Brief:
Wherever "存储当前报警设置" appears in a line of the listing, that line should be returned.

Data records:
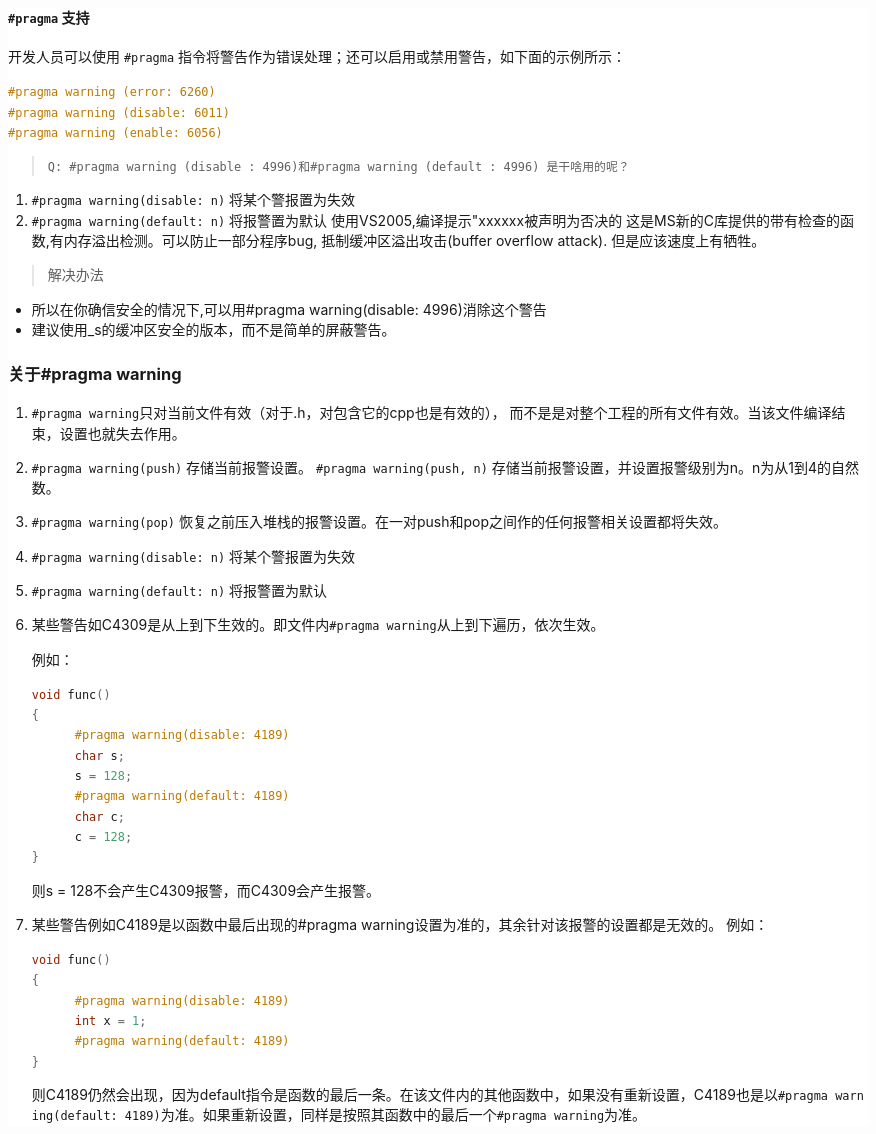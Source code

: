 #### `#pragma` 支持 
开发人员可以使用 `#pragma` 指令将警告作为错误处理；还可以启用或禁用警告，如下面的示例所示：
```cpp
#pragma warning (error: 6260) 
#pragma warning (disable: 6011) 
#pragma warning (enable: 6056)
```

> `Q: #pragma warning (disable : 4996)和#pragma warning (default : 4996) 是干啥用的呢？`

1. `#pragma warning(disable: n)`
将某个警报置为失效 
2. `#pragma warning(default: n)`
将报警置为默认 
使用VS2005,编译提示"xxxxxx被声明为否决的 
这是MS新的C库提供的带有检查的函数,有内存溢出检测。可以防止一部分程序bug, 抵制缓冲区溢出攻击(buffer overflow attack). 但是应该速度上有牺牲。 

> 解决办法 
- 所以在你确信安全的情况下,可以用#pragma warning(disable: 4996)消除这个警告 
- 建议使用_s的缓冲区安全的版本，而不是简单的屏蔽警告。 

### 关于#pragma warning

1. `#pragma warning`只对当前文件有效（对于.h，对包含它的cpp也是有效的），
而不是是对整个工程的所有文件有效。当该文件编译结束，设置也就失去作用。

2. `#pragma warning(push)` 存储当前报警设置。
`#pragma warning(push, n)` 存储当前报警设置，并设置报警级别为n。n为从1到4的自然数。
3. `#pragma warning(pop)`
恢复之前压入堆栈的报警设置。在一对push和pop之间作的任何报警相关设置都将失效。
4. `#pragma warning(disable: n)`  将某个警报置为失效
5. `#pragma warning(default: n)`  将报警置为默认
6. 某些警告如C4309是从上到下生效的。即文件内`#pragma warning`从上到下遍历，依次生效。
 
      例如：
      ```cpp
      void func()
      {
            #pragma warning(disable: 4189)
            char s;
            s = 128;
            #pragma warning(default: 4189)
            char c;
            c = 128;
      }
      ```
      则s = 128不会产生C4309报警，而C4309会产生报警。

7. 某些警告例如C4189是以函数中最后出现的#pragma warning设置为准的，其余针对该报警的设置都是无效的。
      例如：

      ```cpp
      void func()
      {
            #pragma warning(disable: 4189)
            int x = 1;
            #pragma warning(default: 4189)
      }
      ``` 
      则C4189仍然会出现，因为default指令是函数的最后一条。在该文件内的其他函数中，如果没有重新设置，C4189也是以`#pragma warning(default: 4189)`为准。如果重新设置，同样是按照其函数中的最后一个`#pragma warning`为准。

Answer space:
2. `#pragma warning(push)` 存储当前报警设置。
`#pragma warning(push, n)` 存储当前报警设置，并设置报警级别为n。n为从1到4的自然数。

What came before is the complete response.